Jan 06, 2008 11:01
I burnt myself around five times last night due to being overly drunk. It was absolutely embarrassing. I also witnessed my two friends Gemma and Gary split up over a mindlessly simplistic argument. I gave the reassuring ear to Gemma, who I actually see more as a bloke most of the time than a guy. We seem to be getting on, and truth be told; We have barely spoken on any sort of general terms in the four years I've known her up until the last month-ish. Not out of anything bad; Just well, we naturally have a laugh so we rarely needed to talk. I like it that way.
Andy will probably jump over the moon when he hears about the break up. He's fancied her rotten for years now. They were initially going to get hooked up thanks to the rest of the group when they first met. But it didn't go as planned. I reckon that pisses Andy off to this day.
Chris wanted to go to the rave last night. I wasn't going anyways. I'm starting to see that it's really not my scene. Love the music; Hate the attitude towards the genre. In any case; Gary, Nin, Luke, Andy (His own son) and Dave all demanded he didn't go. Really hammering him down with insults regarding his age and his appearance and the drugs thing. He really kept an adamant face on wanting to go that night, but broke through once Andy told him no.
Everyone left for the rave, I stayed over with Chris and his younger son and had a laugh. I felt it to be my duty at that point.
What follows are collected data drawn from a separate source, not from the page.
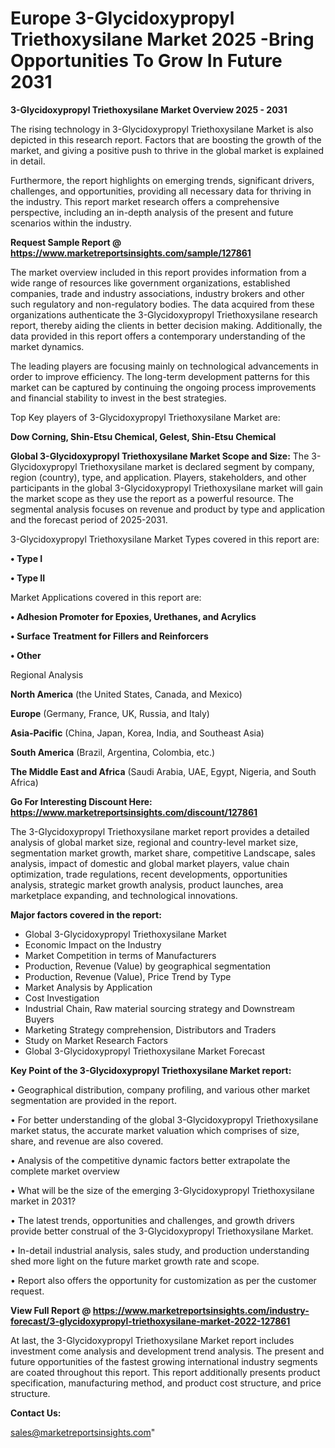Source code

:  # Europe 3-Glycidoxypropyl Triethoxysilane Market 2025 -Bring Opportunities To Grow In Future 2031

<Strong> 3-Glycidoxypropyl Triethoxysilane Market Overview 2025 - 2031</strong>

The rising technology in 3-Glycidoxypropyl Triethoxysilane Market is also depicted in this research report. Factors that are boosting the growth of the market, and giving a positive push to thrive in the global market is explained in detail.

Furthermore, the report highlights on emerging trends, significant drivers, challenges, and opportunities, providing all necessary data for thriving in the industry. This report market research offers a comprehensive perspective, including an in-depth analysis of the present and future scenarios within the industry.

<strong>Request Sample Report @ <a href=https://www.marketreportsinsights.com/sample/127861>https://www.marketreportsinsights.com/sample/127861</a></strong>

The market overview included in this report provides information from a wide range of resources like government organizations, established companies, trade and industry associations, industry brokers and other such regulatory and non-regulatory bodies. The data acquired from these organizations authenticate the 3-Glycidoxypropyl Triethoxysilane research report, thereby aiding the clients in better decision making. Additionally, the data provided in this report offers a contemporary understanding of the market dynamics.

The leading players are focusing mainly on technological advancements in order to improve efficiency. The long-term development patterns for this market can be captured by continuing the ongoing process improvements and financial stability to invest in the best strategies.

Top Key players of 3-Glycidoxypropyl Triethoxysilane Market are:

<strong>Dow Corning, Shin-Etsu Chemical, Gelest, Shin-Etsu Chemical</strong>

<strong><b>Global 3-Glycidoxypropyl Triethoxysilane Market Scope and Size:</b></strong>
The 3-Glycidoxypropyl Triethoxysilane market is declared segment by company, region (country), type, and application. Players, stakeholders, and other participants in the global 3-Glycidoxypropyl Triethoxysilane market will gain the market scope as they use the report as a powerful resource. The segmental analysis focuses on revenue and product by type and application and the forecast period of 2025-2031.

3-Glycidoxypropyl Triethoxysilane Market Types covered in this report are:

<strong>• Type I

• Type II</strong>

Market Applications covered in this report are:

<strong>• Adhesion Promoter for Epoxies, Urethanes, and Acrylics

• Surface Treatment for Fillers and Reinforcers

• Other</strong> 

Regional Analysis

<strong>North America</strong> (the United States, Canada, and Mexico)

<strong>Europe</strong> (Germany, France, UK, Russia, and Italy)

<strong>Asia-Pacific</strong> (China, Japan, Korea, India, and Southeast Asia)

<strong>South America</strong> (Brazil, Argentina, Colombia, etc.)

<strong>The Middle East and Africa</strong> (Saudi Arabia, UAE, Egypt, Nigeria, and South Africa)

<strong>Go For Interesting Discount Here: <a href=https://www.marketreportsinsights.com/discount/127861>https://www.marketreportsinsights.com/discount/127861</a></strong>

The 3-Glycidoxypropyl Triethoxysilane market report provides a detailed analysis of global market size, regional and country-level market size, segmentation market growth, market share, competitive Landscape, sales analysis, impact of domestic and global market players, value chain optimization, trade regulations, recent developments, opportunities analysis, strategic market growth analysis, product launches, area marketplace expanding, and technological innovations.

<strong><b>Major factors covered in the report:</b></strong>
<ul>
  <li>Global 3-Glycidoxypropyl Triethoxysilane Market </li>
  <li>Economic Impact on the Industry</li>
  <li>Market Competition in terms of Manufacturers</li>
  <li>Production, Revenue (Value) by geographical segmentation</li>
  <li>Production, Revenue (Value), Price Trend by Type</li>
  <li>Market Analysis by Application</li>
  <li>Cost Investigation</li>
  <li>Industrial Chain, Raw material sourcing strategy and Downstream Buyers</li>
  <li>Marketing Strategy comprehension, Distributors and Traders</li>
  <li>Study on Market Research Factors</li>
  <li>Global 3-Glycidoxypropyl Triethoxysilane Market Forecast</li>
</ul>

<strong><b>Key Point of the 3-Glycidoxypropyl Triethoxysilane Market report:</b></strong>

• Geographical distribution, company profiling, and various other market segmentation are provided in the report.

• For better understanding of the global 3-Glycidoxypropyl Triethoxysilane market status, the accurate market valuation which comprises of size, share, and revenue are also covered.

• Analysis of the competitive dynamic factors better extrapolate the complete market overview

• What will be the size of the emerging 3-Glycidoxypropyl Triethoxysilane market in 2031?

• The latest trends, opportunities and challenges, and growth drivers provide better construal of the 3-Glycidoxypropyl Triethoxysilane Market.

• In-detail industrial analysis, sales study, and production understanding shed more light on the future market growth rate and scope.

• Report also offers the opportunity for customization as per the customer request.

<strong><b>View Full Report @ <a href=https://www.marketreportsinsights.com/industry-forecast/3-glycidoxypropyl-triethoxysilane-market-2022-127861>https://www.marketreportsinsights.com/industry-forecast/3-glycidoxypropyl-triethoxysilane-market-2022-127861</a></b></strong>


At last, the 3-Glycidoxypropyl Triethoxysilane Market report includes investment come analysis and development trend analysis. The present and future opportunities of the fastest growing international industry segments are coated throughout this report. This report additionally presents product specification, manufacturing method, and product cost structure, and price structure.

<strong>Contact Us:</strong>

sales@marketreportsinsights.com"
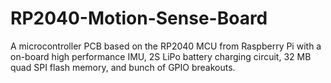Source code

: # RP2040-Motion-Sense-Board
A microcontroller PCB based on the RP2040 MCU from Raspberry Pi with a on-board high performance IMU, 2S LiPo battery charging circuit, 32 MB quad SPI flash memory, and bunch of GPIO breakouts.
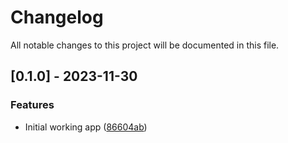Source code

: # Changelog

All notable changes to this project will be documented in this file.

## [0.1.0] - 2023-11-30

### Features

- Initial working app ([86604ab](https://github.com/azzamsa/toor/commit/86604abcf66b948412662419d4e0c114ed83b252))
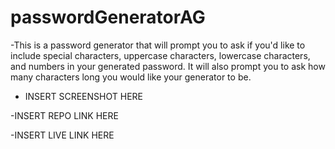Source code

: # passwordGeneratorAG

-This is a password generator that will prompt you to ask if you'd like to include special characters, uppercase characters, lowercase characters, and numbers in your generated password. It will also prompt you to ask how many characters long you would like your generator to be.

- INSERT SCREENSHOT HERE

-INSERT REPO LINK HERE

-INSERT LIVE LINK HERE
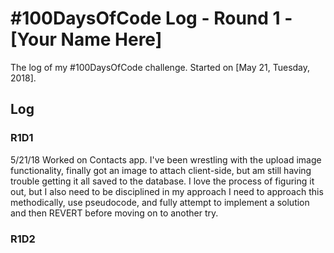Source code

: # #100DaysOfCode Log - Round 1 - [Your Name Here]

The log of my #100DaysOfCode challenge. Started on [May 21, Tuesday, 2018].

## Log

### R1D1 
5/21/18
Worked on Contacts app. I've been wrestling with the upload image functionality, finally got an image to attach client-side, but am still having trouble getting it all saved to the database.
I love the process of figuring it out, but I also need to be disciplined in my approach
I need to approach this methodically, use pseudocode, and fully attempt to implement a solution and then REVERT before moving on to another try.


### R1D2
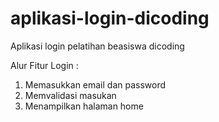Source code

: # aplikasi-login-dicoding
Aplikasi login pelatihan beasiswa dicoding

Alur Fitur Login :
1. Memasukkan email dan password
2. Memvalidasi masukan
3. Menampilkan halaman home
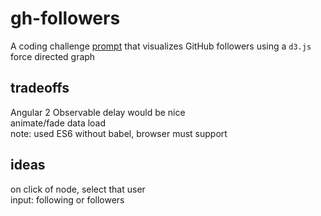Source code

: # gh-followers
A coding challenge [prompt](./prompt.md) that visualizes GitHub followers using a `d3.js` force directed graph

## tradeoffs
Angular 2 Observable delay would be nice  
animate/fade data load  
note: used ES6 without babel, browser must support  

## ideas
on click of node, select that user  
input: following or followers  
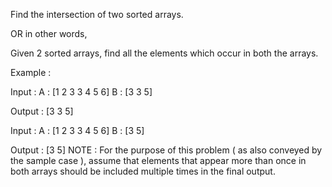 Find the intersection of two sorted arrays.

OR in other words,

Given 2 sorted arrays, find all the elements which occur in both the arrays.

Example :

Input : 
    A : [1 2 3 3 4 5 6]
    B : [3 3 5]

Output : [3 3 5]

Input : 
    A : [1 2 3 3 4 5 6]
    B : [3 5]

Output : [3 5]
NOTE : For the purpose of this problem ( as also conveyed by the sample case ), assume that elements that appear more than once in both arrays should be included multiple times in the final output.

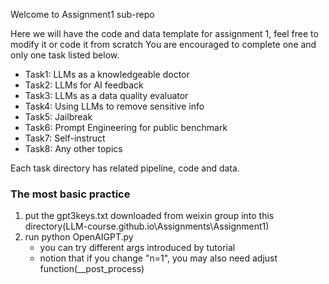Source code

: Welcome to Assignment1 sub-repo

Here we will have the code and data template for assignment 1, feel free to modify it or code it from scratch
You are encouraged  to complete one and only one task listed below.

- Task1: LLMs as a knowledgeable doctor
- Task2: LLMs for AI feedback
- Task3: LLMs as a data quality evaluator
- Task4: Using LLMs to remove sensitive info
- Task5: Jailbreak
- Task6: Prompt Engineering for public benchmark
- Task7: Self-instruct
- Task8: Any other topics

Each task directory has related pipeline, code and data.

### The most basic practice
  1. put the gpt3keys.txt downloaded from weixin group into this directory(LLM-course.github.io\Assignments\Assignment1)
  2. run python OpenAIGPT.py
       - you can try different args introduced by tutorial
       - notion that if you change "n=1", you may also need adjust function(__post_process)   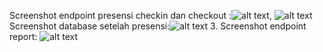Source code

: Screenshot endpoint presensi checkin dan checkout :![alt text](image-1.png), ![alt text](image-2.png)
Screenshot database setelah presensi:![alt text](image-3.png)
3.	Screenshot endpoint report: ![alt text](image-4.png)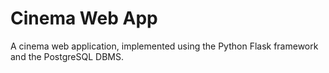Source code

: # Cinema Web App
A cinema web application, implemented using the Python Flask framework and the PostgreSQL DBMS. 
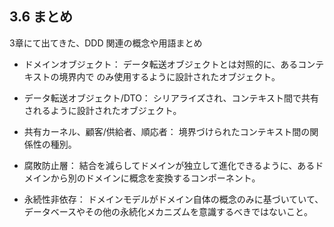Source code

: ## 3.6 まとめ

3章にて出てきた、DDD 関連の概念や用語まとめ

- ドメインオブジェクト：
データ転送オブジェクトとは対照的に、あるコンテキストの境界内で
のみ使用するように設計されたオブジェクト。

- データ転送オブジェクト/DTO：
シリアライズされ、コンテキスト間で共有されるように設計されたオブジェクト。

- 共有カーネル、顧客/供給者、順応者：
境界づけられたコンテキスト間の関係性の種別。

- 腐敗防止層：
結合を減らしてドメインが独立して進化できるように、あるドメインから別のドメインに概念を変換するコンポーネント。

- 永続性非依存：
ドメインモデルがドメイン自体の概念のみに基づいていて、 データベースやその他の永続化メカニズムを意識するべきではないこと。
Everyone he loves and respects are turning him down which adds the weight on my shoulders due to having to be the one that encounters all these incidents through Chris's emotions.
The joys of being nice.
Chris is also bisexual. It puts me a little off because there has been one occasion (years back) where he asked if he could do something to me; To which I disagreed to. However, last night he seemed kinda emotional and told me how beautiful I was. Which was complimenting I suppose, even if it was from a guy.
But that confuses me even more. Most guys I meet get classed as hot, sexy, that sort of carry on. So why do I get a more feminine word like "beautiful" attached to myself?
Not to stereotype a word, but I don't hear anybody else being called it. At least..not around here anyways.
On that note, I'm off to listen to some music.